Deborah and BarakThe people had been oppressed by the enemy for twenty long bitter years. When you read carefully through the Song of Deborah and Barak (Judges 5) you gain an insight into some of their problems. They were always in danger of attack along any of their highways (verse 6), and to collect water at a well was to put your life in jeopardy (verse 11). It seems also that at times the people moved out of their homes, towns and villages and went into hiding as the enemy came and stole the fruit of their harvests (verse 7).
Jabin the King of Canaan terrorised the northern regions of the land and the tribes of Zebulun and Naphtali suffered particularly. Their plight looked to continue as they had no iron for weaponry whi1st Jabin’s general, Sisera, commanded an army that included nine hundred iron chariots.
The people were in this sorry state because they had turned away from their God and the Lord had “sold them” (a sad familiar phrase in Judges) into the hand of the Gentile king of the north. In the former days of Joshua, Hazor the fortress of Jabin (this name is a title rather like ‘Pharaoh’) had been completely destroyed (see Joshua 11:1-11). So how tragic it was that Hazor with its warriors equipped with chariots was allowed to rise up again.
Women were very vulnerable in these violent times and the words of her “wise ladies” to Sisera’s mother when her son fails to return from the battlefield are very telling: “To every man a damsel or two” (Judges 5:30). How wonderful it is then that God should use two women in Deborah and Jael to bring the affliction to a close.
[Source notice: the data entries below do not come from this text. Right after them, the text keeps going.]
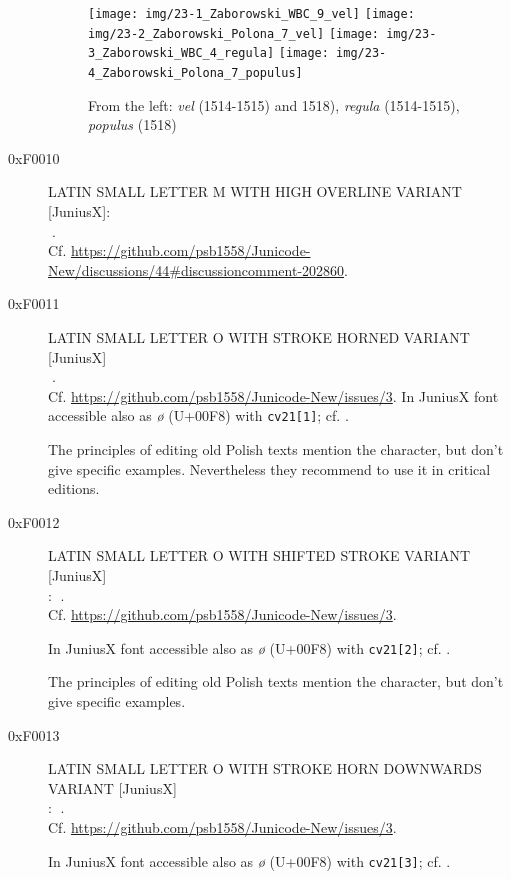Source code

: \documentclass{article}
\newcommand{\Jglyph}[1]{{\relsize{2}\J#1}}
\begin{document}
\begin{description}
  \begin{figure}[h]
    \centering
    \texttt{[image: img/23-1\_Zaborowski\_WBC\_9\_vel]}
    \texttt{[image: img/23-2\_Zaborowski\_Polona\_7\_vel]}
    \texttt{[image: img/23-3\_Zaborowski\_WBC\_4\_regula]}
    \texttt{[image: img/23-4\_Zaborowski\_Polona\_7\_populus]}
    \caption{From the left: \textit{vel} (1514-1515) and 1518), \textit{regula} (1514-1515), \textit{populus} (1518)}
    \label{fig:l}
  \end{figure}
  
\item [0xF0010] LATIN SMALL LETTER M WITH HIGH OVERLINE VARIANT [JuniusX]:\\
  \Jglyph{󰀐}.\\ Cf. \url{https://github.com/psb1558/Junicode-New/discussions/44#discussioncomment-202860}.
 \item [0xF0011] LATIN SMALL LETTER O WITH STROKE HORNED VARIANT [JuniusX]\\
  \Jglyph{󰀑}.\\  Cf. \url{https://github.com/psb1558/Junicode-New/issues/3}.
  In JuniusX font accessible also as \textit{ø} (U+00F8) with \texttt{cv21[1]};
  cf. \autocite[p. 9]{baker20:_opent_featur_junius_junius}.

  The principles of editing old Polish texts
  \autocite{Górski_Konrad__Zasady} mention the character, but don't
  give specific examples. Nevertheless they recommend to use it in
  critical editions.
  
\item [0xF0012] LATIN SMALL LETTER O WITH SHIFTED STROKE VARIANT [JuniusX]\\:
  \Jglyph{󰀒}.\\  Cf. \url{https://github.com/psb1558/Junicode-New/issues/3}.
  
  In JuniusX font accessible also as \textit{ø} (U+00F8) with \texttt{cv21[2]};
 cf. \autocite[p. 9]{baker20:_opent_featur_junius_junius}.

 The principles of editing old Polish texts
  \autocite{Górski_Konrad__Zasady} mention the character, but don't
  give specific examples. 

\item [0xF0013] LATIN SMALL LETTER O WITH STROKE HORN DOWNWARDS VARIANT [JuniusX]\\:
  \Jglyph{󰀓}.\\  Cf. \url{https://github.com/psb1558/Junicode-New/issues/3}.

  In JuniusX font accessible also as \textit{ø} (U+00F8) with \texttt{cv21[3]};
  cf. \autocite[p. 9]{baker20:_opent_featur_junius_junius}.


\end{description}
\end{document}
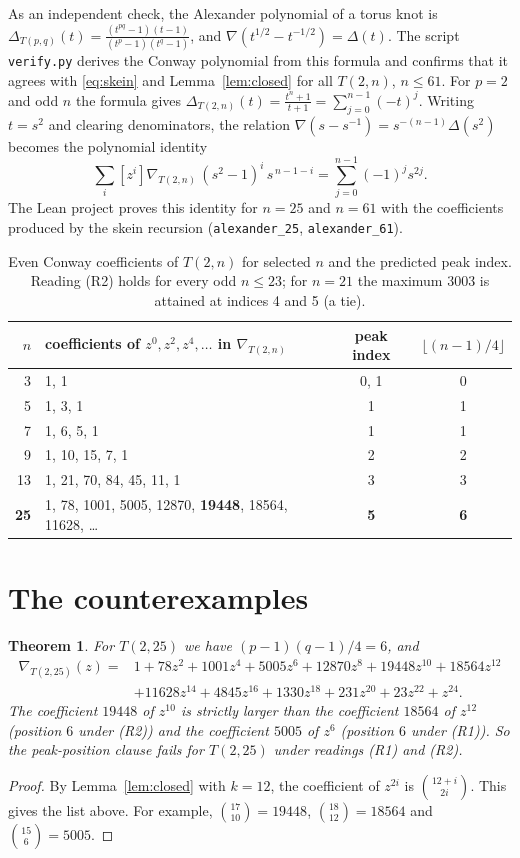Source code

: \documentclass[11pt]{article}
\newtheorem{theorem}{Theorem}
\theoremstyle{definition}
\theoremstyle{remark}
\begin{document}
As an independent check, the Alexander polynomial of a torus knot is
$\Delta_{T(p,q)}(t)=\frac{(t^{pq}-1)(t-1)}{(t^p-1)(t^q-1)}$, and
$\nabla(t^{1/2}-t^{-1/2})=\Delta(t)$. The script \texttt{verify.py} derives the
Conway polynomial from this formula and confirms that it agrees with
\eqref{eq:skein} and Lemma~\ref{lem:closed} for all $T(2,n)$, $n\le 61$.
For $p=2$ and odd $n$ the formula gives
$\Delta_{T(2,n)}(t)=\frac{t^n+1}{t+1}=\sum_{j=0}^{n-1}(-t)^j$. Writing $t=s^2$ and
clearing denominators, the relation $\nabla(s-s^{-1})=s^{-(n-1)}\Delta(s^2)$
becomes the polynomial identity
\[
\sum_{i}[z^i]\nabla_{T(2,n)}\,(s^2-1)^i\,s^{\,n-1-i}=\sum_{j=0}^{n-1}(-1)^j s^{2j}.
\]
The Lean project proves this identity for $n=25$ and $n=61$ with the
coefficients produced by the skein recursion (\texttt{alexander\_25},
\texttt{alexander\_61}).

\begin{table}[ht]
\centering
\begin{tabular}{rlcc}
\toprule
$n$ & coefficients of $z^0,z^2,z^4,\dots$ in $\nabla_{T(2,n)}$ & peak index & $\lfloor (n-1)/4\rfloor$\\
\midrule
3 & 1, 1 & 0, 1 & 0\\
5 & 1, 3, 1 & 1 & 1\\
7 & 1, 6, 5, 1 & 1 & 1\\
9 & 1, 10, 15, 7, 1 & 2 & 2\\
13 & 1, 21, 70, 84, 45, 11, 1 & 3 & 3\\
\textbf{25} & 1, 78, 1001, 5005, 12870, \textbf{19448}, 18564, 11628, \dots & \textbf{5} & \textbf{6}\\
\bottomrule
\end{tabular}
\caption{Even Conway coefficients of $T(2,n)$ for selected $n$ and the
predicted peak index. Reading (R2) holds for every odd $n\le 23$; for $n=21$ the
maximum $3003$ is attained at indices 4 and 5 (a tie).}
\label{tab:small}
\end{table}

\section{The counterexamples}

\begin{theorem}\label{thm:25}
For $T(2,25)$ we have $(p-1)(q-1)/4 = 6$, and
\begin{align*}
\nabla_{T(2,25)}(z)={}&1+78z^2+1001z^4+5005z^6+12870z^8+19448z^{10}+18564z^{12}\\
&+11628z^{14}+4845z^{16}+1330z^{18}+231z^{20}+23z^{22}+z^{24}.
\end{align*}
The coefficient $19448$ of $z^{10}$ is strictly larger than the coefficient
$18564$ of $z^{12}$ (position $6$ under (R2)) and the coefficient $5005$ of $z^6$
(position $6$ under (R1)). So the peak-position clause fails for $T(2,25)$
under readings (R1) and (R2).
\end{theorem}
\begin{proof}
By Lemma~\ref{lem:closed} with $k=12$, the coefficient of $z^{2i}$ is
$\binom{12+i}{2i}$. This gives the list above. For example,
$\binom{17}{10}=19448$, $\binom{18}{12}=18564$ and $\binom{15}{6}=5005$.
\end{proof}
\end{document}
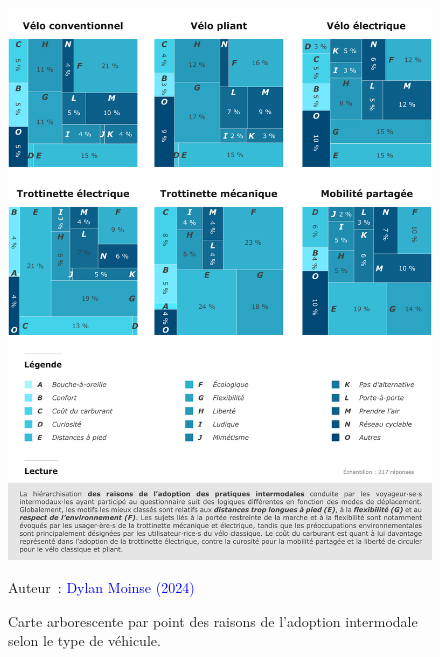 \begin{refsegment}
    \begin{figure}[h!]\vspace*{4pt}
        \caption{Carte arborescente par point des raisons de l'adoption intermodale selon le type de véhicule.}
        \label{fig-chap4:raisons-adoption-modale-points-modes}
        \centerline{\includegraphics[width=1\columnwidth]{src/Figures/Chap-4/FR_Treemap_raisons_adoption.pdf}}
        \vspace{5pt}
        \begin{flushright}\scriptsize{
        Auteur~: \textcolor{blue}{Dylan Moinse (2024)}
        }\end{flushright}
    \end{figure}


\end{refsegment}
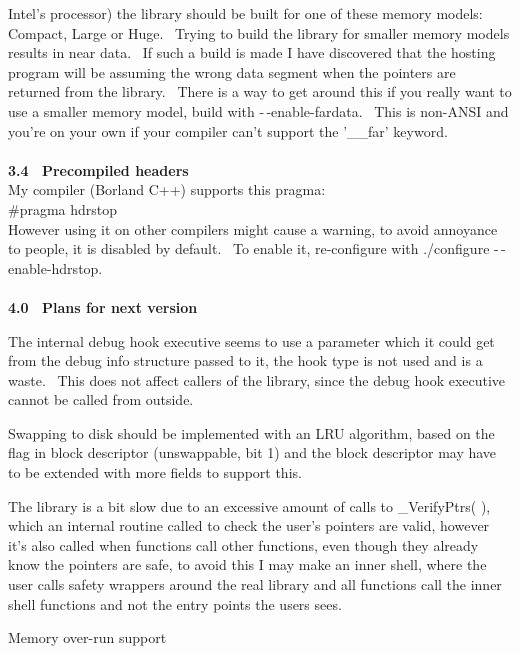 \documentclass{article}
\begin{document}
Intel's
processor) the library should be built for one of these memory models:
Compact, Large or Huge.~ Trying to build the library for smaller
memory
models results in near data.~ If such a build is made I have
discovered
that the hosting program will be assuming the wrong data segment when
the
pointers are returned from the library.~ There is a way to get
around
this if you really want to use a smaller memory model, build with
-$\,$-enable-fardata.~ This is non-ANSI and you're on your own if your
compiler can't support the '\_\_far' keyword.\\
\\
\textbf{3.4~ Precompiled headers}
\\
My compiler (Borland C++) supports this pragma:
\\
\#pragma hdrstop
\\
However using it on other compilers might cause a warning, to avoid
annoyance to people, it is disabled by default.~ To enable it,
re-configure with ./configure -$\,$-enable-hdrstop.\\
\\
\textbf{4.0~ Plans for next version}

\par The internal debug hook executive seems to use a parameter which it
could get from the debug info structure passed to it, the hook type is
not used and is a waste.~ This does not affect callers of the
library,
since the debug hook executive cannot be called from outside.
\\

\par Swapping to disk should be implemented with an LRU algorithm, based
on the flag in block descriptor (unswappable, bit 1) and the block
descriptor
may have to be extended with more fields to support this.
\\

\par The library is a bit slow due to an excessive amount of calls to
\_VerifyPtrs(
), which an internal routine called to check the user's pointers are
valid,
however it's also called when functions call other functions, even
though
they already know the pointers are safe, to avoid this I may make an
inner
shell, where the user calls safety wrappers around the real library and
all functions call the inner shell functions and not the entry points
the
users sees.
\\

\par Memory over-run support
\\
\end{document}
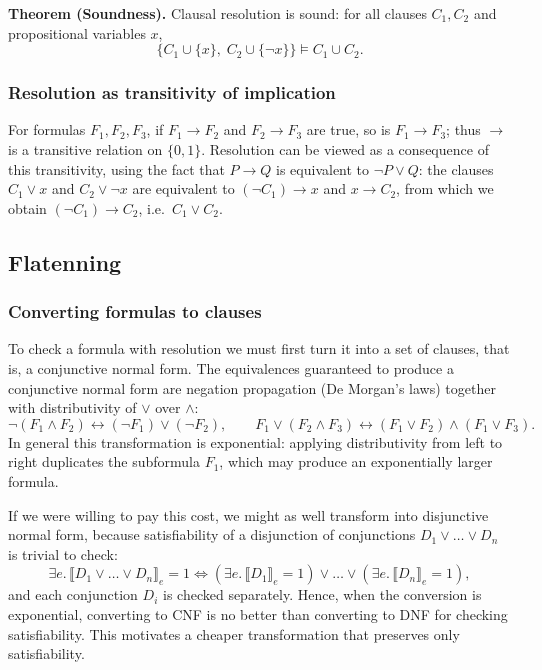 \noindent\textbf{Theorem (Soundness).} Clausal resolution is sound: for all clauses $C_1, C_2$ and propositional variables $x$,
\[
\{C_1 \cup \{x\},\; C_2 \cup \{\neg x\}\} \models C_1 \cup C_2.
\]
 
 
\subsubsection*{Resolution as transitivity of implication}
 
For formulas $F_1, F_2, F_3$, if $F_1 \rightarrow F_2$ and $F_2 \rightarrow F_3$ are true, so is $F_1 \rightarrow F_3$; thus $\rightarrow$ is a transitive relation on $\{0,1\}$. Resolution can be viewed as a consequence of this transitivity, using the fact that $P \rightarrow Q$ is equivalent to $\neg P \vee Q$: the clauses $C_1 \vee x$ and $C_2 \vee \neg x$ are equivalent to $(\neg C_1) \rightarrow x$ and $x \rightarrow C_2$, from which we obtain $(\neg C_1) \rightarrow C_2$, i.e.\ $C_1 \vee C_2$.
 
\subsection{Flatenning}
 
\subsubsection*{Converting formulas to clauses}
 
To check a formula with resolution we must first turn it into a set of clauses, that is, a conjunctive normal form. The equivalences guaranteed to produce a conjunctive normal form are negation propagation (De Morgan's laws) together with distributivity of $\vee$ over $\wedge$:
\[
\neg(F_1 \wedge F_2) \leftrightarrow (\neg F_1) \vee (\neg F_2), \qquad
F_1 \vee (F_2 \wedge F_3) \leftrightarrow (F_1 \vee F_2) \wedge (F_1 \vee F_3).
\]
In general this transformation is exponential: applying distributivity from left to right duplicates the subformula $F_1$, which may produce an exponentially larger formula.
 
If we were willing to pay this cost, we might as well transform into disjunctive normal form, because satisfiability of a disjunction of conjunctions $D_1 \vee \ldots \vee D_n$ is trivial to check:
\[
\exists e.\, \llbracket D_1 \vee \ldots \vee D_n \rrbracket_e = 1 \iff (\exists e.\, \llbracket D_1 \rrbracket_e = 1) \vee \ldots \vee (\exists e.\, \llbracket D_n \rrbracket_e = 1),
\]
and each conjunction $D_i$ is checked separately. Hence, when the conversion is exponential, converting to CNF is no better than converting to DNF for checking satisfiability. This motivates a cheaper transformation that preserves only satisfiability.
 
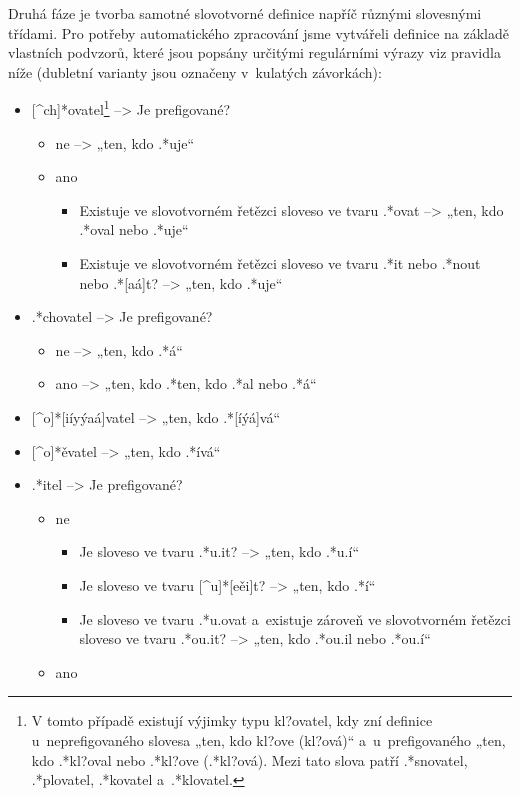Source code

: Druhá fáze je tvorba samotné slovotvorné definice napříč různými
slovesnými třídami. Pro potřeby automatického zpracování jsme vytvářeli
definice na základě vlastních podvzorů, které jsou popsány určitými
regulárními výrazy viz pravidla níže (dubletní varianty jsou označeny
v~kulatých závorkách):

\begin{itemize}
\tightlist
\item
  {[}\^{}ch{]}*ovatel\footnote{V tomto případě existují výjimky typu kl?ovatel, kdy zní definice u~neprefigovaného slovesa „ten, kdo kl?ove (kl?ová)“ a~u~prefigovaného „ten, kdo .*kl?oval nebo .*kl?ove (.*kl?ová). Mezi tato slova patří .*snovatel, .*plovatel, .*kovatel a~.*klovatel.}
  --\textgreater{} Je prefigované?

  \begin{itemize}
  \tightlist
  \item
    ne --\textgreater{} „ten, kdo .*uje``
  \item
    ano

    \begin{itemize}
    \tightlist
    \item
      Existuje ve slovotvorném řetězci sloveso ve tvaru .*ovat
      --\textgreater{} „ten, kdo .*oval nebo .*uje``
    \item
      Existuje ve slovotvorném řetězci sloveso ve tvaru .*it nebo .*nout
      nebo .*{[}aá{]}t? --\textgreater{} „ten, kdo .*uje``
    \end{itemize}
  \end{itemize}
\item
  .*chovatel --\textgreater{} Je prefigované?

  \begin{itemize}
  \tightlist
  \item
    ne --\textgreater{} „ten, kdo .*á``
  \item
    ano --\textgreater{} „ten, kdo .*ten, kdo .*al nebo .*á``
  \end{itemize}
\item
  {[}\^{}o{]}*{[}iíyýaá{]}vatel --\textgreater{} „ten, kdo
  .*{[}íýá{]}vá``
\item
  {[}\^{}o{]}*ěvatel --\textgreater{} „ten, kdo .*ívá``
\item
  .*itel --\textgreater{} Je prefigované?

  \begin{itemize}
  \tightlist
  \item
    ne

    \begin{itemize}
    \tightlist
    \item
      Je sloveso ve tvaru .*u.it? --\textgreater{} „ten, kdo .*u.í``
    \item
      Je sloveso ve tvaru {[}\^{}u{]}*{[}eěi{]}t? --\textgreater{} „ten,
      kdo .*í``
    \item
      Je sloveso ve tvaru .*u.ovat a~existuje zároveň ve slovotvorném
      řetězci sloveso ve tvaru .*ou.it? --\textgreater{} „ten, kdo
      .*ou.il nebo .*ou.í``
    \end{itemize}
  \item
    ano


\end{itemize}
\end{itemize}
We first read of Deborah being in Mount Ephraim (Judges 4:4,5), some distance south from where most of the trouble was centred. She resided by a notable palm tree (which spiritually speaks of uprightness and her wisdom as a prophetess made her a person of renown. Her husband does not feature in the record at all, other than that we are told his name “Lapidoth” which means ‘torch’ or ‘firebrand’. Hence we are introduced to a prophetess associated with the light giver. Dwelling between Ramah (‘hill’ or ‘heights’) and Bethel (‘the house of God’), Deborah ministered so that her people might ascend and be in close fellowship with their God and with others of a right spirit.
The characteristics of this special woman are shown in her name which means ‘bee’. These insects, of course, are very industrious and produce a sweet benefit for man. They are not self-seeking either, but work hard for the community. A bee generally is harmless but it will sting if provoked and will die as a result. Deborah likewise was prepared to wage war and put her life in peril for the sake of her people.
By God’s grace she called for Barak the son of Abinoam to come to her for guidance. His name means ‘lightning flash’ and he was a heavenly light as he gave spiritual as well as military leadership. His name is also indicative of how Sisera would be defeated by thunderbolt, storm and tempest. “Abinoam” means ‘my father is delight’ and in this we readily see that Barak is a type of Christ.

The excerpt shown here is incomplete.